Mayamız!
Şehrin en merkezi yerinde, müteahhitlerin ve doymak bilmeyen siyasetçilerin hışmına uğramamış, kuşların cıvıl cıvıl özgürce ötüp raks ettiği, içinde 'vazgeçilmeyen insanların da bulunduğu' oyun bittiğinde, şah da, piyon da aynı kutuya girer, sözüyle anlatılan mekândayız.
Eski zamanlarda buranın yakınlarından geçildiğinde, Fatihaların okunup müziğin kısıldığı, korku, hüzün ve huzur gibi pek çok duyguyu hissedip darmadağın bir şekilde çıkmak zorunda kaldığınız, bir gün sizin de misafir olarak değil de ev sahibi olarak geleceğiniz yerdeyiz.

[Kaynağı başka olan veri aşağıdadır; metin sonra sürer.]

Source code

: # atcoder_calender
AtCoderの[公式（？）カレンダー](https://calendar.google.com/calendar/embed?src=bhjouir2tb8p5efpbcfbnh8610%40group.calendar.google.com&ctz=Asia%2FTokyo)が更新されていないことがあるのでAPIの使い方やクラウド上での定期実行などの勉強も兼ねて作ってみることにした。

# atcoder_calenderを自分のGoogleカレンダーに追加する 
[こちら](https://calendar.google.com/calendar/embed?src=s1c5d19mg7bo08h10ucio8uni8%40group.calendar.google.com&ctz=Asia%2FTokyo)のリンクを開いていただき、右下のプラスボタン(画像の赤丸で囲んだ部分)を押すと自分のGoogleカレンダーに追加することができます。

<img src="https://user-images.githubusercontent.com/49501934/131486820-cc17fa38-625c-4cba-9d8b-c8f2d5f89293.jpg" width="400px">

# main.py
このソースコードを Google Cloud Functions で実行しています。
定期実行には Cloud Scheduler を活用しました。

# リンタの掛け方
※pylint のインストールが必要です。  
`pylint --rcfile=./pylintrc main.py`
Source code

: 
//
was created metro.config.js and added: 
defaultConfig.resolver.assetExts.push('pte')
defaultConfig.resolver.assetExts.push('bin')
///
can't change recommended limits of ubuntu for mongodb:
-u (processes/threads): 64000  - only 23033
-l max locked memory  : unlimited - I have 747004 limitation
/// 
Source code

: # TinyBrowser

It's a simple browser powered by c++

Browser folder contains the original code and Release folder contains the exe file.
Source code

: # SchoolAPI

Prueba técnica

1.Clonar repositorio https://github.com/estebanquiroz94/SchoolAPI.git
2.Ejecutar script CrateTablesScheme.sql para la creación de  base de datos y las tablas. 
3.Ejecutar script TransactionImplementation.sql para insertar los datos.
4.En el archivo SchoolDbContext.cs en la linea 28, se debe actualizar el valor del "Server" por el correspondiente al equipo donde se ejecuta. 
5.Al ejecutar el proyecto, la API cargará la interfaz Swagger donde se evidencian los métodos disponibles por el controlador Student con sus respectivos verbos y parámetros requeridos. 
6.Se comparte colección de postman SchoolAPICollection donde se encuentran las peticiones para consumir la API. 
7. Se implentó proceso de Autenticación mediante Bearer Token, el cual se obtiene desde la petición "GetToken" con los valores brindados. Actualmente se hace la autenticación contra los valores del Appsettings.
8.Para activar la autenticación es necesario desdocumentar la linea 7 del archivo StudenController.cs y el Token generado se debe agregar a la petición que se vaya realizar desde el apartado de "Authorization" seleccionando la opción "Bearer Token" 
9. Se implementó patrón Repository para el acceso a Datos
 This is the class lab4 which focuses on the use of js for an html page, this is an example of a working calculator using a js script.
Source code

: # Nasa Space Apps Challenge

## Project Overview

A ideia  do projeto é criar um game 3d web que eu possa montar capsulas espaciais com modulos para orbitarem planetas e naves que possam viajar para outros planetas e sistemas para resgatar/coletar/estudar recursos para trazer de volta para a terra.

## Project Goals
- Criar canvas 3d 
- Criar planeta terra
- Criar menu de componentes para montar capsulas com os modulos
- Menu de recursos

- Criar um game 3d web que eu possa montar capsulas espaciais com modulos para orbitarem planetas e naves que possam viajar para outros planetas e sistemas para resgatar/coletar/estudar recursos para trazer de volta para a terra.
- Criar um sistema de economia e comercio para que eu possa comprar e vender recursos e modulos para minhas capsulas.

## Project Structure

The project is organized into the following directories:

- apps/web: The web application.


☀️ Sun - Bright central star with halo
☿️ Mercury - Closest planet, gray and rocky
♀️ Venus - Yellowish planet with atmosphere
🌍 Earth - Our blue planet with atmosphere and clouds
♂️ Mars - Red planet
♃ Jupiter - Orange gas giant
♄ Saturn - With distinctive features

Eski çamlar bardak olmuş misali, köprünün altından çok sular akmış, çok şeyler değişmiş.
İçerideki morgda, yıllarca kanserle boğuşan, 36 yaşlarında gencecik bir adam, toprağın rahmine konulmayı bekliyor. Kenarda yıkılmış, hıçkırarak ağlayan, üzerlerine dağlar kadar keder yüklenen, zaman geçtikçe dahi acılarının hafiflemeyeceğinin farkında olan 8 ya da 9 yaşlarında iki kız çocuğu. Yanı başlarında da şimdiden yaşayan ölüye dönmüş, boşluğa bakan, boşluğunda kendisine baktığı genç bir anne.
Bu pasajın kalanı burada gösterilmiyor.